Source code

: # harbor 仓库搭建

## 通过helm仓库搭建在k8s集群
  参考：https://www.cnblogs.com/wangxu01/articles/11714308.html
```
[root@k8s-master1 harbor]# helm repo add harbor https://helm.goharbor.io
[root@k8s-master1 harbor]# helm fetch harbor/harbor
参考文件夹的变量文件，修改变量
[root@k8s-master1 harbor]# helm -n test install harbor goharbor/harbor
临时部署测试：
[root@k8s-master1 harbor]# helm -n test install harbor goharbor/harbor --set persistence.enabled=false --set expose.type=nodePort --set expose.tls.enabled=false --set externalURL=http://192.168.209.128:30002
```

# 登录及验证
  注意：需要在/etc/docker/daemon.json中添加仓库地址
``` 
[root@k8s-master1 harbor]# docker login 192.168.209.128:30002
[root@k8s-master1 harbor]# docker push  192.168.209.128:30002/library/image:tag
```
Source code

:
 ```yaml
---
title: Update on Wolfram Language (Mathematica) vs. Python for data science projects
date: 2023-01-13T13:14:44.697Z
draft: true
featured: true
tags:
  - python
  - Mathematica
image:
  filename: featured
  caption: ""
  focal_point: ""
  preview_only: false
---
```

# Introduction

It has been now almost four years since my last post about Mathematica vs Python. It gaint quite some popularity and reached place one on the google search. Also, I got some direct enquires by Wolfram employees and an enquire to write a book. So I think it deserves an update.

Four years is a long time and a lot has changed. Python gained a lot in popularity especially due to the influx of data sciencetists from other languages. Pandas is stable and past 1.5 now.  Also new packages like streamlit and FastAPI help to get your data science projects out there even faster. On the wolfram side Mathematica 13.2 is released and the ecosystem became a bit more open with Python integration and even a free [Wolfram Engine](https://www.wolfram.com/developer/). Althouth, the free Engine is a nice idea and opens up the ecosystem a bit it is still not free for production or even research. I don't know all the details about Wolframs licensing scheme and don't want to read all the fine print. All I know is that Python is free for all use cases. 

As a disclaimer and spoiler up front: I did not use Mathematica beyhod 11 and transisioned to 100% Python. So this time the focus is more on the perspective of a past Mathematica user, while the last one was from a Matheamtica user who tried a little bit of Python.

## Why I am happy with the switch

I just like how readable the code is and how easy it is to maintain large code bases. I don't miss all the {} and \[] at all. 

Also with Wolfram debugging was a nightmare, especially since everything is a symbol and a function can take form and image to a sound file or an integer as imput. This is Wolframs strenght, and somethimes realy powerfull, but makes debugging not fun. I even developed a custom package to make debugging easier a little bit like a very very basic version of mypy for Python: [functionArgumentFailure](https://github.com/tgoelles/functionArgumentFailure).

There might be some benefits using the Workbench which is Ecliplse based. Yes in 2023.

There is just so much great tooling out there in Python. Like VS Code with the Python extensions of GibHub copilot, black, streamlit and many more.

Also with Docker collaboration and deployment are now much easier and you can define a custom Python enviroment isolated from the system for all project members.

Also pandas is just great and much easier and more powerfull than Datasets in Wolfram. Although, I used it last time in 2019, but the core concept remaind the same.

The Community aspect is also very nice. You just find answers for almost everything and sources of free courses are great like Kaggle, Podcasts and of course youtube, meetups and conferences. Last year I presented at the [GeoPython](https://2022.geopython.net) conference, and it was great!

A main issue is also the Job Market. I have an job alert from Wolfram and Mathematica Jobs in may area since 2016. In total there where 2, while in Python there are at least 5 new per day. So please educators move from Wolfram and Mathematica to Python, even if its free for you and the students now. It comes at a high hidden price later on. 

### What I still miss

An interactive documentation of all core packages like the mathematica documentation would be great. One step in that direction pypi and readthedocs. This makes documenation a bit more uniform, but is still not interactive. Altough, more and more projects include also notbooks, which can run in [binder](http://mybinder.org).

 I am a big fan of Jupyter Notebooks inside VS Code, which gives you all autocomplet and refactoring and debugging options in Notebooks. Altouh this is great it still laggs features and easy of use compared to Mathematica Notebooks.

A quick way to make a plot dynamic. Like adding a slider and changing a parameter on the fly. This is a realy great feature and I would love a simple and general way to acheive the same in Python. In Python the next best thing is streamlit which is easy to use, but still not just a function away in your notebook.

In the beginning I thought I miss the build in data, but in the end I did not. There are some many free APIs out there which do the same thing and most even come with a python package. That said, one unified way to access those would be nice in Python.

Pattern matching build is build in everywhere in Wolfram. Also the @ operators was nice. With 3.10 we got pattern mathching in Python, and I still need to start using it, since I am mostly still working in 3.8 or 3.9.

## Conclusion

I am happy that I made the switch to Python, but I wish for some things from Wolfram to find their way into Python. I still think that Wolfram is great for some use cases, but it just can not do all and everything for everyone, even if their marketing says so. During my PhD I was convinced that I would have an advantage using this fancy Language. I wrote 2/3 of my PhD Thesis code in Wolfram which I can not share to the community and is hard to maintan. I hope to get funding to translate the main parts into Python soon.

- [WHAT IS EXPECTED]
Everything from the first line of the records through the line containing "It has been" is to be set down exactly, while later lines are left out.

- [RESPONSE TO THIS TASK]
Source code

: # harbor 仓库搭建

## 通过helm仓库搭建在k8s集群
  参考：https://www.cnblogs.com/wangxu01/articles/11714308.html
```
[root@k8s-master1 harbor]# helm repo add harbor https://helm.goharbor.io
[root@k8s-master1 harbor]# helm fetch harbor/harbor
参考文件夹的变量文件，修改变量
[root@k8s-master1 harbor]# helm -n test install harbor goharbor/harbor
临时部署测试：
[root@k8s-master1 harbor]# helm -n test install harbor goharbor/harbor --set persistence.enabled=false --set expose.type=nodePort --set expose.tls.enabled=false --set externalURL=http://192.168.209.128:30002
```

# 登录及验证
  注意：需要在/etc/docker/daemon.json中添加仓库地址
``` 
[root@k8s-master1 harbor]# docker login 192.168.209.128:30002
[root@k8s-master1 harbor]# docker push  192.168.209.128:30002/library/image:tag
```
Source code

:
 ```yaml
---
title: Update on Wolfram Language (Mathematica) vs. Python for data science projects
date: 2023-01-13T13:14:44.697Z
draft: true
featured: true
tags:
  - python
  - Mathematica
image:
  filename: featured
  caption: ""
  focal_point: ""
  preview_only: false
---
```

# Introduction

It has been now almost four years since my last post about Mathematica vs Python. It gaint quite some popularity and reached place one on the google search. Also, I got some direct enquires by Wolfram employees and an enquire to write a book. So I think it deserves an update.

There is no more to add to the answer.